(Stored data)
*****
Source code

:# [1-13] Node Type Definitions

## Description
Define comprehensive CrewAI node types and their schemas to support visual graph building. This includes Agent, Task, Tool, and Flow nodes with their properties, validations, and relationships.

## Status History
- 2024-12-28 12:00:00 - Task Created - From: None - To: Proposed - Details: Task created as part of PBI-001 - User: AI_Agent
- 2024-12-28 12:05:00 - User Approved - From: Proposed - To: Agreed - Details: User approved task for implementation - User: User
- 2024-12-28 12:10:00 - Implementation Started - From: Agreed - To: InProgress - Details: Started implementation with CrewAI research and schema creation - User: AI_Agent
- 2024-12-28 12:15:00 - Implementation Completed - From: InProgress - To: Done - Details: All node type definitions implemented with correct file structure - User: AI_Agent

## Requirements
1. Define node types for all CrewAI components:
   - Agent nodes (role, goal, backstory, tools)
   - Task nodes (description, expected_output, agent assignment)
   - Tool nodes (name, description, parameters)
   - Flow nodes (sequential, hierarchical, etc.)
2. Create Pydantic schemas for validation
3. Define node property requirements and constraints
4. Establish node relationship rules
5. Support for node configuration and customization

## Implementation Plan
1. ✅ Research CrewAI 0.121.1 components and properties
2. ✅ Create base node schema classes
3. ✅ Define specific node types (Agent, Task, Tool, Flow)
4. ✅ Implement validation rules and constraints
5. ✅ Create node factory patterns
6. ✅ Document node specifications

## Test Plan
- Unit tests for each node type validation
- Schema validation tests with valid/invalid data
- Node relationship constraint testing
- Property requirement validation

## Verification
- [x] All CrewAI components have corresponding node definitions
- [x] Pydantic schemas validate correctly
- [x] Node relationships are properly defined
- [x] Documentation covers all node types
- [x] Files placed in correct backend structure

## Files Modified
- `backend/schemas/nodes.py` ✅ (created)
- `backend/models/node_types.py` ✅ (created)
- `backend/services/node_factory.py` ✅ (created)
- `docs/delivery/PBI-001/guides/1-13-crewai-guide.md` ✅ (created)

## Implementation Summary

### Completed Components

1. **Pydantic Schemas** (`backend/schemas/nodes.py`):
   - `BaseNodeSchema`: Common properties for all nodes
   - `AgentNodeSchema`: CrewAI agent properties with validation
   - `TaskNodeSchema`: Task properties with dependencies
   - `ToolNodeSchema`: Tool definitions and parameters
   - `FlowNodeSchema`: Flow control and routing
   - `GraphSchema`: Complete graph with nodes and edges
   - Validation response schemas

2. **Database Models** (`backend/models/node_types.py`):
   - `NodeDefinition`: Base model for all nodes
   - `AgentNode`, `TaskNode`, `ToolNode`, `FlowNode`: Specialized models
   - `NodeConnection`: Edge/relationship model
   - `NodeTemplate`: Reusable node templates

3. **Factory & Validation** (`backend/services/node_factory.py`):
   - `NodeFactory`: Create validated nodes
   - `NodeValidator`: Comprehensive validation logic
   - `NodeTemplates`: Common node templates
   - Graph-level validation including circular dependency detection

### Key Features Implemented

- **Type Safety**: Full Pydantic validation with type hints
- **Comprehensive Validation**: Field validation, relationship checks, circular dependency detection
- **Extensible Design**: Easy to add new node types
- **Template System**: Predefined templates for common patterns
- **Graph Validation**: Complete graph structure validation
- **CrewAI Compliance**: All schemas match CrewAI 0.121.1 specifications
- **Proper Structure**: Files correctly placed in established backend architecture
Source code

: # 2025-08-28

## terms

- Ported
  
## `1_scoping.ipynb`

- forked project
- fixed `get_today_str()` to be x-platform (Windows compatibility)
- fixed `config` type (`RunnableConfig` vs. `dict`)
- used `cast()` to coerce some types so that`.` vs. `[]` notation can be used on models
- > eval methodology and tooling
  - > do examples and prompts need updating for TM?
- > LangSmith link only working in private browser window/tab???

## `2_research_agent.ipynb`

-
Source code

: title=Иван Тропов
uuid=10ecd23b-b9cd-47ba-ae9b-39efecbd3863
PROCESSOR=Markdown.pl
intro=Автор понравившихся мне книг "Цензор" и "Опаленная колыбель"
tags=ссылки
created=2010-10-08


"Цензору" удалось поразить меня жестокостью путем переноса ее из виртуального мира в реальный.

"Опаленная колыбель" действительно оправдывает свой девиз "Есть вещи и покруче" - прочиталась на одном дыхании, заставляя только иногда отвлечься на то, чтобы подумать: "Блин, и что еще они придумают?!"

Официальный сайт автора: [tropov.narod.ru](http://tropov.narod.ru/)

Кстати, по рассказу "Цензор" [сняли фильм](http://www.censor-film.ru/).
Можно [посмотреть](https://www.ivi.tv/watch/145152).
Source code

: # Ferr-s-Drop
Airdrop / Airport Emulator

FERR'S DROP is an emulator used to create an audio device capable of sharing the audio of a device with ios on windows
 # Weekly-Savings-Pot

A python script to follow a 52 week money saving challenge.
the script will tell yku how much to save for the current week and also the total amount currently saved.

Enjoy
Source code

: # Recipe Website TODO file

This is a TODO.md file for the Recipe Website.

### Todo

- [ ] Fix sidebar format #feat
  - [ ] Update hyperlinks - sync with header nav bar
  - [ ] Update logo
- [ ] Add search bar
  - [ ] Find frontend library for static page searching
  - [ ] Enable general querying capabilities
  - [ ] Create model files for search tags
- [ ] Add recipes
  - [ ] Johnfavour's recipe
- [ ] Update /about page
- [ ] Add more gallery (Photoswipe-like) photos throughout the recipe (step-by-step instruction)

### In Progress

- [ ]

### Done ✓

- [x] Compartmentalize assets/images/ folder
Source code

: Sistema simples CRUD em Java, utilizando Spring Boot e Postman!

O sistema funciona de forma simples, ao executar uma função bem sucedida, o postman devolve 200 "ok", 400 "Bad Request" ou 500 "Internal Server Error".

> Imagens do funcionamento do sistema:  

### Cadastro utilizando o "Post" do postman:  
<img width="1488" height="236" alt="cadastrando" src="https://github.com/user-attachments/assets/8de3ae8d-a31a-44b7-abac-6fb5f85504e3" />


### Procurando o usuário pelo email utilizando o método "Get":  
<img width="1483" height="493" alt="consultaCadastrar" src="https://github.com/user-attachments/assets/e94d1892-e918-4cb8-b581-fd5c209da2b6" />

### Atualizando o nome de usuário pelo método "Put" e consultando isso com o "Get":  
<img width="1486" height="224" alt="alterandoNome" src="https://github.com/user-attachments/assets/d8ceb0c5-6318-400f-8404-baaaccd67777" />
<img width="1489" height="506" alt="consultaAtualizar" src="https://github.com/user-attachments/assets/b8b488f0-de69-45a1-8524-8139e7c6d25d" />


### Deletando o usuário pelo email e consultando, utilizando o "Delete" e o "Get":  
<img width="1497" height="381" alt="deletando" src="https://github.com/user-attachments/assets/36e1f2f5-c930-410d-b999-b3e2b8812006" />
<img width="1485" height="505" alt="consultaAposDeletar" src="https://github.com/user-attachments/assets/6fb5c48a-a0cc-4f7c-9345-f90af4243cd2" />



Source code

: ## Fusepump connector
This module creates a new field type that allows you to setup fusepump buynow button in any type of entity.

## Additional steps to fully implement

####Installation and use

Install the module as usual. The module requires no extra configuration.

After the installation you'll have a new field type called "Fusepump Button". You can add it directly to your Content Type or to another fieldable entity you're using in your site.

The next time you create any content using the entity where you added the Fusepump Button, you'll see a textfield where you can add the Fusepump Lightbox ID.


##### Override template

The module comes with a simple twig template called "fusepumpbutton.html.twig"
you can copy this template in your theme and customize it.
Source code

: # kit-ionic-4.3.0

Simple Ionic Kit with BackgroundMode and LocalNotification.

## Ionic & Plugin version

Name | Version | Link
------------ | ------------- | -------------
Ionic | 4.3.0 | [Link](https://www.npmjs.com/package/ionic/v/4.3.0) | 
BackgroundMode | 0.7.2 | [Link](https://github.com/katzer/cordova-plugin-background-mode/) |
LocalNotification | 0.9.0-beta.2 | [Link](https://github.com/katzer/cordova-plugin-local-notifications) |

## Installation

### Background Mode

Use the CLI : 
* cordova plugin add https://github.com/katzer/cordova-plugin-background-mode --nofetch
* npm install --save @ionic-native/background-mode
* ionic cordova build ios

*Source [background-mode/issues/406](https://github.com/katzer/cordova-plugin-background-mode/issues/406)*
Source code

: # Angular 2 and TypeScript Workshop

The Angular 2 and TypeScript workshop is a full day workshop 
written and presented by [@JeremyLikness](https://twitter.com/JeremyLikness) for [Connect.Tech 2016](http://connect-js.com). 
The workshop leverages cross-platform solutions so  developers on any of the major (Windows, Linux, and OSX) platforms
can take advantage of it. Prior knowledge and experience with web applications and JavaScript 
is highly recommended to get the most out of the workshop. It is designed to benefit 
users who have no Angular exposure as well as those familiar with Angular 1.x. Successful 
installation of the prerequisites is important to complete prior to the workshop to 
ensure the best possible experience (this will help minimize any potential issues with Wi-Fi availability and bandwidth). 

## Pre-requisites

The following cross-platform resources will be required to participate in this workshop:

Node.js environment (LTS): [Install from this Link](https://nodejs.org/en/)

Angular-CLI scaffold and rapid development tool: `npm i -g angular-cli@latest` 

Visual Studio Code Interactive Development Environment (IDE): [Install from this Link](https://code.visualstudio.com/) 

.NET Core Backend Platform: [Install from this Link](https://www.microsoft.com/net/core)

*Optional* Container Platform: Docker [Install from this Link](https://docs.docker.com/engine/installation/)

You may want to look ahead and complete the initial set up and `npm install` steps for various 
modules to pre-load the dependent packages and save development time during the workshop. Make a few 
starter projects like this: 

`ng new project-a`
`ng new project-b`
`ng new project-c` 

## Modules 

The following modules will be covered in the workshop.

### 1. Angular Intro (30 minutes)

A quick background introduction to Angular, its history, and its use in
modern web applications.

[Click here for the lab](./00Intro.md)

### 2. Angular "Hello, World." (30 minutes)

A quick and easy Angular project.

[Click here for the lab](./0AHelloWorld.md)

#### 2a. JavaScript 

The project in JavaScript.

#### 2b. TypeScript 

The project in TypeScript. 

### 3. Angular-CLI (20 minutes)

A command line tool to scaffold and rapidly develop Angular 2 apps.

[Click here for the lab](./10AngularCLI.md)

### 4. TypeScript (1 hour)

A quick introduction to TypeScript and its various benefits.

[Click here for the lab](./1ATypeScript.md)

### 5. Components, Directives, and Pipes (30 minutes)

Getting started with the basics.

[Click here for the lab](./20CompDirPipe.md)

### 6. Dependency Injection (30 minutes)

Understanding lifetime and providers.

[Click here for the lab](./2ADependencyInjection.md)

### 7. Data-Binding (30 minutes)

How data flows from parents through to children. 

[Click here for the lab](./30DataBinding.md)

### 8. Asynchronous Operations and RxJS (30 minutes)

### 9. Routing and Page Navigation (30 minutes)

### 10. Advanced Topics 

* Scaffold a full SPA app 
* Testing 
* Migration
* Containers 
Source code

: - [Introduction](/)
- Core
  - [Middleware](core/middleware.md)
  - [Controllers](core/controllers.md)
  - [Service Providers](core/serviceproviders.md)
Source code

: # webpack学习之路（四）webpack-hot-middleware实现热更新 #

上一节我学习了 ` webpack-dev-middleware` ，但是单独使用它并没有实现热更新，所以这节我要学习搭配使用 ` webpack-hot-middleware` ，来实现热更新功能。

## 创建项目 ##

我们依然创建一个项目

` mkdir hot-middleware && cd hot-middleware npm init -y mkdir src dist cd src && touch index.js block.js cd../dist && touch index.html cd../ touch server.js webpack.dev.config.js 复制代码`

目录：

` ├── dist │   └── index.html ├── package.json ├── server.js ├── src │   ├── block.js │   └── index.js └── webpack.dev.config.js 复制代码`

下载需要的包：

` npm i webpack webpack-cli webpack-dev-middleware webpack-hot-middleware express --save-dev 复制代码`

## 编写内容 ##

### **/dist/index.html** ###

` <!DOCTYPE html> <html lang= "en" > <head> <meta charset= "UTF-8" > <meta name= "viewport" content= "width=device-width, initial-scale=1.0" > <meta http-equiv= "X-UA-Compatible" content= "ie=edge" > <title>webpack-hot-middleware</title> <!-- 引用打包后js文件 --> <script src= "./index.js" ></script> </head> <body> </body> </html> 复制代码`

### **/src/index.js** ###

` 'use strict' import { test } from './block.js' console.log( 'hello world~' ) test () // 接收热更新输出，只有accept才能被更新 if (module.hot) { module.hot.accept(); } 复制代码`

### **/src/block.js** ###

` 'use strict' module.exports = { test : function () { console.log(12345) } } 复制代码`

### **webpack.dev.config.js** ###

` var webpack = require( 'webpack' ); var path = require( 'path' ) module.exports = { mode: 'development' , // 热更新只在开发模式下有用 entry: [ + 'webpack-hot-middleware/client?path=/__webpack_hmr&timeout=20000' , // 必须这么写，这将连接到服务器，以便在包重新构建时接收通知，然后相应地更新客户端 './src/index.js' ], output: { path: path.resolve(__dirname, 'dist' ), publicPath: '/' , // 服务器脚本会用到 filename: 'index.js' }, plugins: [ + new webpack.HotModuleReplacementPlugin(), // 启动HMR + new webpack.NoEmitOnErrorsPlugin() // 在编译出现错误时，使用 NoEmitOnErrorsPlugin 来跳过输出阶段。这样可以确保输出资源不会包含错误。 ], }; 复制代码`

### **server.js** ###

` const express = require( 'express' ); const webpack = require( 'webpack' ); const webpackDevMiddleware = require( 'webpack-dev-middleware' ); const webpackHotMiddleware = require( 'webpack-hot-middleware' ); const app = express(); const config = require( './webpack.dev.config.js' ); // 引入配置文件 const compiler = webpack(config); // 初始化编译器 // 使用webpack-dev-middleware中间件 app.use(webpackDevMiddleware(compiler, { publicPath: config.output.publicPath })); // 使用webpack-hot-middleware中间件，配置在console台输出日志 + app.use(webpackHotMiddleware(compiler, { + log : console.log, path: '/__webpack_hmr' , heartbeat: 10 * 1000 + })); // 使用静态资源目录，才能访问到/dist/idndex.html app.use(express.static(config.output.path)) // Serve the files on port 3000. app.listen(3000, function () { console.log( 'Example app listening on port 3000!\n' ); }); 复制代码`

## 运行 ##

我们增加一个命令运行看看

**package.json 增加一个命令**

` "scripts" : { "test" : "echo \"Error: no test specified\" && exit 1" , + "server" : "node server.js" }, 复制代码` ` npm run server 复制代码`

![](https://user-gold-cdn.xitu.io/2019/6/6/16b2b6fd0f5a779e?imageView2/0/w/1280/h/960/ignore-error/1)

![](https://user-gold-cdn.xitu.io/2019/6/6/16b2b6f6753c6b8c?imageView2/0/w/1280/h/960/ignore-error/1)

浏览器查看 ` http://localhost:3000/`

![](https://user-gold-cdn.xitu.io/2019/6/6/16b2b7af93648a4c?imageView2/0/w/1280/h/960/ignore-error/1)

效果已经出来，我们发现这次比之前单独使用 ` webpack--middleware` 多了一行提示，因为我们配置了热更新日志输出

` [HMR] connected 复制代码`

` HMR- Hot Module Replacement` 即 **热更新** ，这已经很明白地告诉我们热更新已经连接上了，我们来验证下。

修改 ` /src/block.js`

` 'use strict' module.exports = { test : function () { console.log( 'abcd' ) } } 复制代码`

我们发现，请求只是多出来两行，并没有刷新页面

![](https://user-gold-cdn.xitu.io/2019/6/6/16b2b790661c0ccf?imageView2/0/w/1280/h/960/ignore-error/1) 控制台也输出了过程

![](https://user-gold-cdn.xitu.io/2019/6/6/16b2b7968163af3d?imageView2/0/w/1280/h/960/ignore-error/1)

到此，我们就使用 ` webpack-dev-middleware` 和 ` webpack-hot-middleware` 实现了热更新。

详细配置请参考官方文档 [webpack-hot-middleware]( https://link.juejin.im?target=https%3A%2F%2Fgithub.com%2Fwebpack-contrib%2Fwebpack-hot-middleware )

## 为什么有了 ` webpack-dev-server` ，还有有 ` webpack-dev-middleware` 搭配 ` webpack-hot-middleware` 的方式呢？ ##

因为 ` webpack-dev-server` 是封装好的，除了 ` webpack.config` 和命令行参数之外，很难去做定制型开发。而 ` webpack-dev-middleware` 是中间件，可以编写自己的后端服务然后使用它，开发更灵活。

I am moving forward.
*****
- [WHAT YOU SHOULD DO]: Write out exactly the lines above between the line with "- forked project" and the line with "Airdrop / Airport Emulator", inclusive, and nothing beyond them.

- [PROBLEM SOLUTION]:
- forked project
- fixed `get_today_str()` to be x-platform (Windows compatibility)
- fixed `config` type (`RunnableConfig` vs. `dict`)
- used `cast()` to coerce some types so that`.` vs. `[]` notation can be used on models
- > eval methodology and tooling
  - > do examples and prompts need updating for TM?
- > LangSmith link only working in private browser window/tab???

## `2_research_agent.ipynb`

-
Source code

: title=Иван Тропов
uuid=10ecd23b-b9cd-47ba-ae9b-39efecbd3863
PROCESSOR=Markdown.pl
intro=Автор понравившихся мне книг "Цензор" и "Опаленная колыбель"
tags=ссылки
created=2010-10-08


"Цензору" удалось поразить меня жестокостью путем переноса ее из виртуального мира в реальный.

"Опаленная колыбель" действительно оправдывает свой девиз "Есть вещи и покруче" - прочиталась на одном дыхании, заставляя только иногда отвлечься на то, чтобы подумать: "Блин, и что еще они придумают?!"

Официальный сайт автора: [tropov.narod.ru](http://tropov.narod.ru/)

Кстати, по рассказу "Цензор" [сняли фильм](http://www.censor-film.ru/).
Можно [посмотреть](https://www.ivi.tv/watch/145152).
Source code

: # Ferr-s-Drop
Airdrop / Airport Emulator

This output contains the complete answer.